Я не знаю, на что хватит денег, лежащих у меня в кармане. Что-нибудь да куплю. Принесу ей и, если повезет, выиграю несколько дней тишины. Несколько дней, когда решение остаться не будет казаться ошибочным.

Я перехожу дорогу, даже сквозь кеды чувствуя раскаленный асфальт, и ныряю в ломбард. Колокольчики на двери тихонько звякают. Внутри царит полумрак, вентилятор в углу без остановки гоняет воздух, и в первую секунду мне хочется просто сесть на пыльный серый ковер и никогда больше не шевелиться. Но тут из глубины ломбарда доносятся шум и негромкое фальшивое пение Фрэнка.

На Фрэнке привычная рубашка в клетку – сразу вспоминается Рождество – с коротким рукавом и свежими пятнами пота под мышками. Фрэнк славный. Никогда не отказывает маме, хотя она приносит ему всякое барахло. Правда, и скидок не делает, когда она приходит его выкупать, но я бы на его месте поступала так же.

– Марго. – Он жестом приглашает меня подойти к прилавку, где перед ним разложен ворох чеков. – Мама придет?

Такого правила у нас нет, но мне не полагается ходить сюда одной. В конце концов, в этих коробках вся ее жизнь, ее прежняя жизнь до моего появления. Я раздумываю, не пойти ли домой. Нет, я ведь просто хочу ее порадовать. Она будет довольна. Я выкуплю какие-нибудь сережки или старую одежду, которую можно перешить у портнихи.

– Не сегодня, – говорю я, проходя глубже в магазин. Вдоль стен выставлены стеклянные витрины, левую половину помещения разделяет пара стеллажей, заставленных всякой всячиной. С каждым поворотом вентилятора ценники слегка колышутся; на каждом от руки написана цифра, а под ней, через косую черту, новая цена со скидкой.

Я подхожу к витрине у дальней стены, с кассой и табуретом Фрэнка с одного краю.

– Как ваша жена?

– Пока не ожила, – отзывается Фрэнк по своему обыкновению и ждет моей реакции, хотя я никогда не смеюсь. – Сама-то как?

Я закатываю глаза.

– Лучше не бывает.

Интересно, произнесу ли я когда-нибудь эти слова всерьез.

Фрэнк убирает чеки и наклоняется ко мне, опираясь ладонями на витрину.

– Ну-с, чего изволите?

Надо было пересчитать деньги снаружи. Но я забыла это сделать, а выворачивать карманы перед Фрэнком я не собираюсь. Скорее всего, там пара двадцаток – мама давно не платит за аренду одной купюрой, но Фрэнку это знать необязательно.
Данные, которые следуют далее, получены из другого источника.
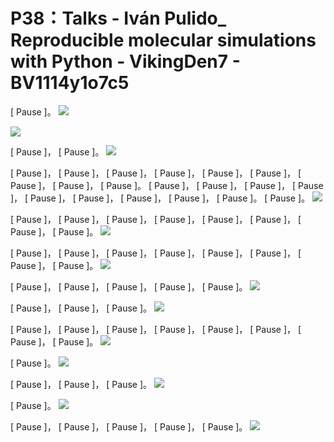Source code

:# P38：Talks - Iván Pulido_ Reproducible molecular simulations with Python - VikingDen7 - BV1114y1o7c5

 [ Pause ]。
![](img/7d8bc9306ec00b1bcbd5f2894f10dacb_1.png)

![](img/7d8bc9306ec00b1bcbd5f2894f10dacb_2.png)

 [ Pause ]， [ Pause ]。
![](img/7d8bc9306ec00b1bcbd5f2894f10dacb_4.png)

 [ Pause ]， [ Pause ]， [ Pause ]， [ Pause ]， [ Pause ]， [ Pause ]， [ Pause ]， [ Pause ]， [ Pause ]。 [ Pause ]， [ Pause ]， [ Pause ]， [ Pause ]， [ Pause ]， [ Pause ]， [ Pause ]， [ Pause ]， [ Pause ]。 [ Pause ]。
![](img/7d8bc9306ec00b1bcbd5f2894f10dacb_6.png)

 [ Pause ]， [ Pause ]， [ Pause ]， [ Pause ]， [ Pause ]， [ Pause ]， [ Pause ]， [ Pause ]。
![](img/7d8bc9306ec00b1bcbd5f2894f10dacb_8.png)

 [ Pause ]， [ Pause ]， [ Pause ]， [ Pause ]， [ Pause ]， [ Pause ]， [ Pause ]， [ Pause ]。
![](img/7d8bc9306ec00b1bcbd5f2894f10dacb_10.png)

 [ Pause ]， [ Pause ]， [ Pause ]， [ Pause ]， [ Pause ]。
![](img/7d8bc9306ec00b1bcbd5f2894f10dacb_12.png)

 [ Pause ]， [ Pause ]， [ Pause ]。
![](img/7d8bc9306ec00b1bcbd5f2894f10dacb_14.png)

 [ Pause ]， [ Pause ]， [ Pause ]， [ Pause ]， [ Pause ]， [ Pause ]， [ Pause ]， [ Pause ]。
![](img/7d8bc9306ec00b1bcbd5f2894f10dacb_16.png)

 [ Pause ]。
![](img/7d8bc9306ec00b1bcbd5f2894f10dacb_18.png)

 [ Pause ]， [ Pause ]， [ Pause ]。
![](img/7d8bc9306ec00b1bcbd5f2894f10dacb_20.png)

 [ Pause ]。
![](img/7d8bc9306ec00b1bcbd5f2894f10dacb_22.png)

 [ Pause ]， [ Pause ]， [ Pause ]， [ Pause ]， [ Pause ]。
![](img/7d8bc9306ec00b1bcbd5f2894f10dacb_24.png)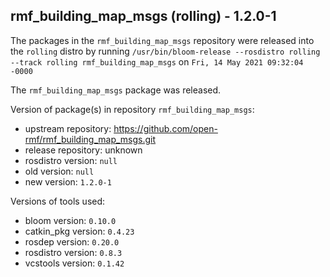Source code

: ## rmf_building_map_msgs (rolling) - 1.2.0-1

The packages in the `rmf_building_map_msgs` repository were released into the `rolling` distro by running `/usr/bin/bloom-release --rosdistro rolling --track rolling rmf_building_map_msgs` on `Fri, 14 May 2021 09:32:04 -0000`

The `rmf_building_map_msgs` package was released.

Version of package(s) in repository `rmf_building_map_msgs`:

- upstream repository: https://github.com/open-rmf/rmf_building_map_msgs.git
- release repository: unknown
- rosdistro version: `null`
- old version: `null`
- new version: `1.2.0-1`

Versions of tools used:

- bloom version: `0.10.0`
- catkin_pkg version: `0.4.23`
- rosdep version: `0.20.0`
- rosdistro version: `0.8.3`
- vcstools version: `0.1.42`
– Пока не знаю. – Я отступаю к витрине, где обычно выставлены мамины вещи. – Я просто посмотреть.

– Ее вещей там нет. – Фрэнк выходит из-за прилавка и встает рядом со мной.

– В каком смысле? – Нахмурившись, я оглядываю витрину. На месте маминых вещей какие-то замусоленные бейсбольные карточки и пара запонок с фальшивыми бриллиантами.
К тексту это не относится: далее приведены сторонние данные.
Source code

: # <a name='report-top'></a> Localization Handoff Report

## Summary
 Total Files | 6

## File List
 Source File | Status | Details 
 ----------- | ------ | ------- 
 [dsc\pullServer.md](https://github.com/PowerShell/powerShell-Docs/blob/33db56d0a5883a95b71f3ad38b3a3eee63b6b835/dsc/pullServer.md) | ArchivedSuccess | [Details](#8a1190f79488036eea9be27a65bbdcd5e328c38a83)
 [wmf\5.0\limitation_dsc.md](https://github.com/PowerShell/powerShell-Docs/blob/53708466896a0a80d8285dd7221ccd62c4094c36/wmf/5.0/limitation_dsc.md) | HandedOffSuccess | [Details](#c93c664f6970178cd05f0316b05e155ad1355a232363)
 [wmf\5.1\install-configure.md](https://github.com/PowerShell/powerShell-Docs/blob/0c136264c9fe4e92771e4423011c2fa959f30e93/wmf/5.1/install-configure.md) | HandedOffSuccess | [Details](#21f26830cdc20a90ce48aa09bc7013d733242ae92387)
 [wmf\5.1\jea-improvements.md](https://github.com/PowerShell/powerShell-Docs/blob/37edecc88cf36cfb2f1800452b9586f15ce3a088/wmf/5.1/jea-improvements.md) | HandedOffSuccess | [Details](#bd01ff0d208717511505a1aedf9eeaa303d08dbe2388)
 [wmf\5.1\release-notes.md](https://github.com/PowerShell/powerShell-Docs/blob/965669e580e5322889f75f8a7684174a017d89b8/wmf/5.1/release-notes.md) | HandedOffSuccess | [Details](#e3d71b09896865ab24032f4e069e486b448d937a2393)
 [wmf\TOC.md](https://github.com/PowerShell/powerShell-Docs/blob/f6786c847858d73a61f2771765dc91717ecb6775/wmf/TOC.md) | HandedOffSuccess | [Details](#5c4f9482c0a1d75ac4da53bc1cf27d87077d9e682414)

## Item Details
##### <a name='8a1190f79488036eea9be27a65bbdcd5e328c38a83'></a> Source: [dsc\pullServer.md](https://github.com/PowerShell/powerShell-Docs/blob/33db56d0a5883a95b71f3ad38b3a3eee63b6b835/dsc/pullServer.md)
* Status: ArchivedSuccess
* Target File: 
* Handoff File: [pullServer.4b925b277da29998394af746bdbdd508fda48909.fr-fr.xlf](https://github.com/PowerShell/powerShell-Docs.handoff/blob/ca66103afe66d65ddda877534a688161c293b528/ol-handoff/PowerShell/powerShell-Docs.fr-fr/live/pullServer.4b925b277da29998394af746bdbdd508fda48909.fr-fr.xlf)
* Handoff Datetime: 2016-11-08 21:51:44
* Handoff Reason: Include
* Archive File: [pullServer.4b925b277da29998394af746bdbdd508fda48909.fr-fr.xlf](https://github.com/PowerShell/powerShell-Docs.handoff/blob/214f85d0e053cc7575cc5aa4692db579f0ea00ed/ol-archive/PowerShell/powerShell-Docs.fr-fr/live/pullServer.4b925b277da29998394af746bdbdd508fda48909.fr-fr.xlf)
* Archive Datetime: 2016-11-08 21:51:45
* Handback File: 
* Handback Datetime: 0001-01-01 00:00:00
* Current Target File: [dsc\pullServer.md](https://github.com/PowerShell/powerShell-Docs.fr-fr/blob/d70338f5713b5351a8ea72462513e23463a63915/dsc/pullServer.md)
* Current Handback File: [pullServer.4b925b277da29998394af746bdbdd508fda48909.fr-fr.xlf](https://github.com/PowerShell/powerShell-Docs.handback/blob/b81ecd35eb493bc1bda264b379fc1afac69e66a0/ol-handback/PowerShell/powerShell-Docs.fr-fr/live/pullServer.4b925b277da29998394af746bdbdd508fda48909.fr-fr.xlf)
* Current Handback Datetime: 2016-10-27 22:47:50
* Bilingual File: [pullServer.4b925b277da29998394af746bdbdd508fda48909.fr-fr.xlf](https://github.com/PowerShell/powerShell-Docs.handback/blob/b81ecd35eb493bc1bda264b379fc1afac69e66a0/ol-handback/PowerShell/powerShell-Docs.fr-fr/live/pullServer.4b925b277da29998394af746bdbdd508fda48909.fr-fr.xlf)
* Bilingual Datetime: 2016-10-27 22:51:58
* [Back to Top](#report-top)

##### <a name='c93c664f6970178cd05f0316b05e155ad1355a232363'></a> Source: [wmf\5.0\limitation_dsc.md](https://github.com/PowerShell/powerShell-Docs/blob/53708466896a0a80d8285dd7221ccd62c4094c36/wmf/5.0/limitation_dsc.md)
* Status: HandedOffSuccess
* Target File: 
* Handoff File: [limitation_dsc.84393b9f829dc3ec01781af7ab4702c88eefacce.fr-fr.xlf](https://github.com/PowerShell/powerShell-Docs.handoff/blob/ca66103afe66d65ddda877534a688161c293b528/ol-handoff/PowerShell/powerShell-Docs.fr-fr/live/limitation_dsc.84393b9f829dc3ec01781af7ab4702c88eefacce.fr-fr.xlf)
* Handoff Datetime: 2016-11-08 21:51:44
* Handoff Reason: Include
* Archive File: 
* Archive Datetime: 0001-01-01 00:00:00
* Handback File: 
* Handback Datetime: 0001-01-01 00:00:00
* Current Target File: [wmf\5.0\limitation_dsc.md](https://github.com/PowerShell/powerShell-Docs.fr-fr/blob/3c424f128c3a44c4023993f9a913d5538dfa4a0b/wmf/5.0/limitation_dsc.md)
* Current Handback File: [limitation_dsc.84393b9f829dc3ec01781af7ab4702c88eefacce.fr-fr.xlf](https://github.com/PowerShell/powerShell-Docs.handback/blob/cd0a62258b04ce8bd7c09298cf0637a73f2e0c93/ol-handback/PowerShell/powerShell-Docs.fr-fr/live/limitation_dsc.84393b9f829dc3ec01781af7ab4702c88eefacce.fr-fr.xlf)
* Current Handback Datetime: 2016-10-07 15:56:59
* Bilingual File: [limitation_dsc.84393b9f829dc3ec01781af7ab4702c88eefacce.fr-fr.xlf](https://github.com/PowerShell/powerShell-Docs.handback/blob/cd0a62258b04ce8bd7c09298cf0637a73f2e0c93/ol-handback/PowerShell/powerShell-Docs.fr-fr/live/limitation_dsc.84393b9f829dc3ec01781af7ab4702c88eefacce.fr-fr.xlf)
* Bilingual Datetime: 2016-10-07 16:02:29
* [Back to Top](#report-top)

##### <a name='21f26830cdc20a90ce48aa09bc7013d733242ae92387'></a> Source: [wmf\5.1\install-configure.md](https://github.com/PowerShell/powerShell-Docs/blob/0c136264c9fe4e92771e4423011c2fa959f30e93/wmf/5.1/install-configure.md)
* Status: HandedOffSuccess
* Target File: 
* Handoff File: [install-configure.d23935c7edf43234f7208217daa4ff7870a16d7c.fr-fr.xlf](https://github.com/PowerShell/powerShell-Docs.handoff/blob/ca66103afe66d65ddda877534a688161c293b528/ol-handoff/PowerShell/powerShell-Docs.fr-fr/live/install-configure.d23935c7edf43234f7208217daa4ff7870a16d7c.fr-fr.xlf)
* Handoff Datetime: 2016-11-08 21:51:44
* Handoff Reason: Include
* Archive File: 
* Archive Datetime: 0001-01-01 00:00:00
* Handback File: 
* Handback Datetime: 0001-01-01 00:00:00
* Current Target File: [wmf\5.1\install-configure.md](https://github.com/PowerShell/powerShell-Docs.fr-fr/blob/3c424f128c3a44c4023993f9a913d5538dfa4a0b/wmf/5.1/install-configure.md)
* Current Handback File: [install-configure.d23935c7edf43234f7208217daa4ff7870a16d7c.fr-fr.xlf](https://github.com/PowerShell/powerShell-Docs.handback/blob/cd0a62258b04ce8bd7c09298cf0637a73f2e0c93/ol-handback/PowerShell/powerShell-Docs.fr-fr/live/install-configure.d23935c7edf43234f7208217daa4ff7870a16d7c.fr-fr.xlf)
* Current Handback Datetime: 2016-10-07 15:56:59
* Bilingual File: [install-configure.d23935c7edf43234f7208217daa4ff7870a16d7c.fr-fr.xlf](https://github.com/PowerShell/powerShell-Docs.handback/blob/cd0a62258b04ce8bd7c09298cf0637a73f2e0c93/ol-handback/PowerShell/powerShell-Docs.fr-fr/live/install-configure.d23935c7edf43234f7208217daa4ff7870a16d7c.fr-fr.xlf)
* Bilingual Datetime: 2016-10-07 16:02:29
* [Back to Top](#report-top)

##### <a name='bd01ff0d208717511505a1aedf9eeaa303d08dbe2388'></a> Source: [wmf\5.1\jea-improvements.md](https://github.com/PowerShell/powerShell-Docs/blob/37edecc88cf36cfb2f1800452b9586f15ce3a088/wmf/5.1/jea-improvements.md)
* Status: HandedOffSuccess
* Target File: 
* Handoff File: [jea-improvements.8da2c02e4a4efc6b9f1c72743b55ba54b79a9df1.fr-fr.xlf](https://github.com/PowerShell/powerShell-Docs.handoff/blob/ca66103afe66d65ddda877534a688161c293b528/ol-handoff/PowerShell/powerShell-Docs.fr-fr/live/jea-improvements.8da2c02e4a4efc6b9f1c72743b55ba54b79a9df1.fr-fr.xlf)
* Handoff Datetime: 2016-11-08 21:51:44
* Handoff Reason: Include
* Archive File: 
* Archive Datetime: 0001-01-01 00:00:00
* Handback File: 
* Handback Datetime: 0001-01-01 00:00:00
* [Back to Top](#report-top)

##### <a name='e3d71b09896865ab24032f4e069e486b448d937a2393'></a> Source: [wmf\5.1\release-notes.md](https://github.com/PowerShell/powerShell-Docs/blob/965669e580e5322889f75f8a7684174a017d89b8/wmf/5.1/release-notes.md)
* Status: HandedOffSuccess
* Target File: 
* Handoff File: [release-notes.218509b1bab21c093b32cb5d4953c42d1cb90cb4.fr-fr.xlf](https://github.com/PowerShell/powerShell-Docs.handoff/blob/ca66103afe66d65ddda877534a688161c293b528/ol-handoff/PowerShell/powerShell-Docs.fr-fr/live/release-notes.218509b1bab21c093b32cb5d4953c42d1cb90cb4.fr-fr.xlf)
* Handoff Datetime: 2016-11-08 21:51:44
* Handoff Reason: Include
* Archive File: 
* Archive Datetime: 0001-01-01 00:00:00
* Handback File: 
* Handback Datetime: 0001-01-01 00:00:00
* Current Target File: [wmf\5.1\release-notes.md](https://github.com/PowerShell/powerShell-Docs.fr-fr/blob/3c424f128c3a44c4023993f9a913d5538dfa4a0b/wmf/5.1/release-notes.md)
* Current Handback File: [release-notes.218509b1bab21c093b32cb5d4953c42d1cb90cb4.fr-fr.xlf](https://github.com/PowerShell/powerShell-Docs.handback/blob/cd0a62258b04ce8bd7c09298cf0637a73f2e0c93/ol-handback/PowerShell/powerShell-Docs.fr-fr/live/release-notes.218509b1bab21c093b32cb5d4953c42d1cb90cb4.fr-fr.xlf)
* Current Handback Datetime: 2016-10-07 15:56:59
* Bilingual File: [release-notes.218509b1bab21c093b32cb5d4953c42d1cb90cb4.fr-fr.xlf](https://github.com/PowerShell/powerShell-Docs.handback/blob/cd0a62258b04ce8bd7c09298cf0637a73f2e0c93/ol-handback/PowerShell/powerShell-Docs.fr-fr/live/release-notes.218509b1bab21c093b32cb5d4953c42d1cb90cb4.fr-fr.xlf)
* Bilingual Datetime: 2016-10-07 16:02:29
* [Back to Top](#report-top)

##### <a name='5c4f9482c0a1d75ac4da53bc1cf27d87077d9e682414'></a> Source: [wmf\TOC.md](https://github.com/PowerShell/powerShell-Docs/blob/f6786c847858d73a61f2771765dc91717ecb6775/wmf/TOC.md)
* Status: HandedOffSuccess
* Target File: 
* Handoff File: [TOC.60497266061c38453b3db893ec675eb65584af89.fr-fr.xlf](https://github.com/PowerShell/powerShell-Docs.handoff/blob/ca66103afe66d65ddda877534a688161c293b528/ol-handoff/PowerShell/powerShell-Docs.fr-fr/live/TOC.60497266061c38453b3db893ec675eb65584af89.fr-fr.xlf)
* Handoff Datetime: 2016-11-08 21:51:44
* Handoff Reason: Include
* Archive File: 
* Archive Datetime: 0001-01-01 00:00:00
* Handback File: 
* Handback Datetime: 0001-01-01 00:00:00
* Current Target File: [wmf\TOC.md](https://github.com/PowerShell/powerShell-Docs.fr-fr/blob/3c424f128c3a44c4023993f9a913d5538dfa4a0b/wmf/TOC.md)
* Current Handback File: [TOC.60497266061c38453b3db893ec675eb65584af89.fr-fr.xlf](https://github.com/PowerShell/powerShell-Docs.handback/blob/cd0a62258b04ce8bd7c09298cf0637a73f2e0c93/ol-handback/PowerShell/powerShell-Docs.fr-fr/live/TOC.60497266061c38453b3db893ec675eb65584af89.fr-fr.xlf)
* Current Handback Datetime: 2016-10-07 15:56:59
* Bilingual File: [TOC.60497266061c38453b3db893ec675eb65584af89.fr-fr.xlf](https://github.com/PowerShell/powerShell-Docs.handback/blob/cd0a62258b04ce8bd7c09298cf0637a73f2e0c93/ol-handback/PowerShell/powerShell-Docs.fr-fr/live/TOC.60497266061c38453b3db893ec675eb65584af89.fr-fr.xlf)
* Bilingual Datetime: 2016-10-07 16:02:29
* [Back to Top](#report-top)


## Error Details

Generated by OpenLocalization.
– В таком, – нетерпеливо поясняет Фрэнк, – что только вы с ней их и покупали. Много на таком товаре не выручишь.

– И куда вы их убрали? – В голосе против воли прорезаются панические нотки, все тело готовится к конфликту. Если ее вещей больше нет, если он их выбросил, виновата буду я. Не знаю как, но буду.